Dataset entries
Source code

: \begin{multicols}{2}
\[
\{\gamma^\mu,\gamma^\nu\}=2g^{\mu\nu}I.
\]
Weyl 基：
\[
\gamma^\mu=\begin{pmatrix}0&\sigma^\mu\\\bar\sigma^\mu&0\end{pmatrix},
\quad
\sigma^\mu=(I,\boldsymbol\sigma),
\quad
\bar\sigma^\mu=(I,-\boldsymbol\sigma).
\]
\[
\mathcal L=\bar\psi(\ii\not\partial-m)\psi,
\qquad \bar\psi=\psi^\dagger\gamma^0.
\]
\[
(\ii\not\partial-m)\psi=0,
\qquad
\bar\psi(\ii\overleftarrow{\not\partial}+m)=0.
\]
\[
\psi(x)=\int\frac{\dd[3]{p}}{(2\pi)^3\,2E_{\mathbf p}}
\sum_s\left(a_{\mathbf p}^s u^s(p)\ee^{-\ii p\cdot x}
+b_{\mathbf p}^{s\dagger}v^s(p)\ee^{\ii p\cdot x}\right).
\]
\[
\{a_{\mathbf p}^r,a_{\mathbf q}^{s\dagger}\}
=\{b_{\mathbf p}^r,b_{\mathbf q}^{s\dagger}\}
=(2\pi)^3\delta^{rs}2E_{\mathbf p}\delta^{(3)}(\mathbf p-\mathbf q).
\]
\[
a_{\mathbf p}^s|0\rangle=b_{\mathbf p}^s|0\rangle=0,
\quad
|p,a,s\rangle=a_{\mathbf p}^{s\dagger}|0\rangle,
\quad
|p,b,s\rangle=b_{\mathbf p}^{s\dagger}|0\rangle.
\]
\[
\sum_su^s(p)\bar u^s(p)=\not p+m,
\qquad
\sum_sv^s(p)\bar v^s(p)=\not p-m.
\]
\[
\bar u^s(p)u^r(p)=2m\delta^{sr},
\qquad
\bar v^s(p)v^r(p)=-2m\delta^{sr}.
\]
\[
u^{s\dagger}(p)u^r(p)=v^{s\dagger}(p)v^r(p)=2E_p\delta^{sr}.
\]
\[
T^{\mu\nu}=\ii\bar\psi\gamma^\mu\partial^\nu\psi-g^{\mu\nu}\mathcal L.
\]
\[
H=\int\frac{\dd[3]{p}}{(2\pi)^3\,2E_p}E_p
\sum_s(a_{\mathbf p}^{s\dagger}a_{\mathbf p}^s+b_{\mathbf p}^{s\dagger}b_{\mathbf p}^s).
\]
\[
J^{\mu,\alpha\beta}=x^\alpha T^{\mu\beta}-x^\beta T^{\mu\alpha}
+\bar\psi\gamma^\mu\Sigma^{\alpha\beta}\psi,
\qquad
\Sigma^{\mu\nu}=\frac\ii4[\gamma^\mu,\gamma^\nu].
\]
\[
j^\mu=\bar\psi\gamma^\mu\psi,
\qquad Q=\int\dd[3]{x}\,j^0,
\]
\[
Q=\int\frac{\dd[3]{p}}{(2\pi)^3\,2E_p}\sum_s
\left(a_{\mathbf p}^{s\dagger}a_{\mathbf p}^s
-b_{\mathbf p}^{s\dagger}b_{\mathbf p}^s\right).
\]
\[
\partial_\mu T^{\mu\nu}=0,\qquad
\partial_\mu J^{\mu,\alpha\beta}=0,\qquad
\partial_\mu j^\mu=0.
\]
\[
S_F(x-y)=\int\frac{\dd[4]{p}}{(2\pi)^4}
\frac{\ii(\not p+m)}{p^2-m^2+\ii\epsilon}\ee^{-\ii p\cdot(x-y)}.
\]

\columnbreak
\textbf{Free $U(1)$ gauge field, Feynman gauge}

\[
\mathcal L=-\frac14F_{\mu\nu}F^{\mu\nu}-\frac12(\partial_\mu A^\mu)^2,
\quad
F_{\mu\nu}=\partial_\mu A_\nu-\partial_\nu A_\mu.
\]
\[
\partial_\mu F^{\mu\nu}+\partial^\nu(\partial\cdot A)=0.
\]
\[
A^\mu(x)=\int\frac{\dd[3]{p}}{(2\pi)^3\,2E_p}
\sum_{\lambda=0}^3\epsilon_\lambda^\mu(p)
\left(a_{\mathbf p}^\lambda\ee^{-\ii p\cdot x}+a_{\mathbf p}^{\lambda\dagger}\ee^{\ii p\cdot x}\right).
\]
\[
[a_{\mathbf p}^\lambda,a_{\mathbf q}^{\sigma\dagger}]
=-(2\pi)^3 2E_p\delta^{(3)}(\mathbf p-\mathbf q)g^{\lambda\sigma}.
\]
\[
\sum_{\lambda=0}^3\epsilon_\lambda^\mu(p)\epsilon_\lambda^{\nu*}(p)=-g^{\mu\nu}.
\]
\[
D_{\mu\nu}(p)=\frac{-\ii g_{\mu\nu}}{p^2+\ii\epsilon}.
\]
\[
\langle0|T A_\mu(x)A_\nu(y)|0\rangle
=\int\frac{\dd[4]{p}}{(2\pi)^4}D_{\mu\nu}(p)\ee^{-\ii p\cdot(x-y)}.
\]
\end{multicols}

--

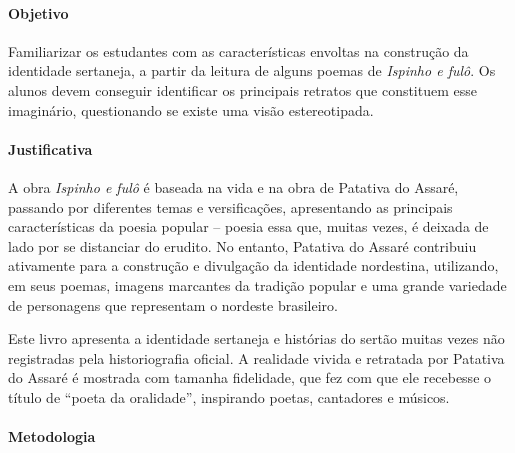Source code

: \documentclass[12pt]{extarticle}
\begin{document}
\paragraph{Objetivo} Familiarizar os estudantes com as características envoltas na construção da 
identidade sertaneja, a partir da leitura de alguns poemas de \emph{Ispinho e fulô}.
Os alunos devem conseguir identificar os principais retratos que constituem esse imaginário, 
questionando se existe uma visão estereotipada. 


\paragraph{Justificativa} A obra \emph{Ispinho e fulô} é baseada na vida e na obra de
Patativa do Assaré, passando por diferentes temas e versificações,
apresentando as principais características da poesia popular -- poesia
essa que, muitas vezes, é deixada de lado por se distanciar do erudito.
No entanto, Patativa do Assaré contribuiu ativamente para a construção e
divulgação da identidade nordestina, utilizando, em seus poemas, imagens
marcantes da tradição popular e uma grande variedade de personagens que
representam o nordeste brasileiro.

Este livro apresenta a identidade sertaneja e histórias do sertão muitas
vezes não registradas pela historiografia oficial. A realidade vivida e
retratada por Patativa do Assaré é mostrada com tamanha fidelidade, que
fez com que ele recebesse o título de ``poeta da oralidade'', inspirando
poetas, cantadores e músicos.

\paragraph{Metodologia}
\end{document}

REQUIRED WORK
In the data above, how many lines contain the word "Assaré"? Write the number only.

RESULT OF THIS EXERCISE
3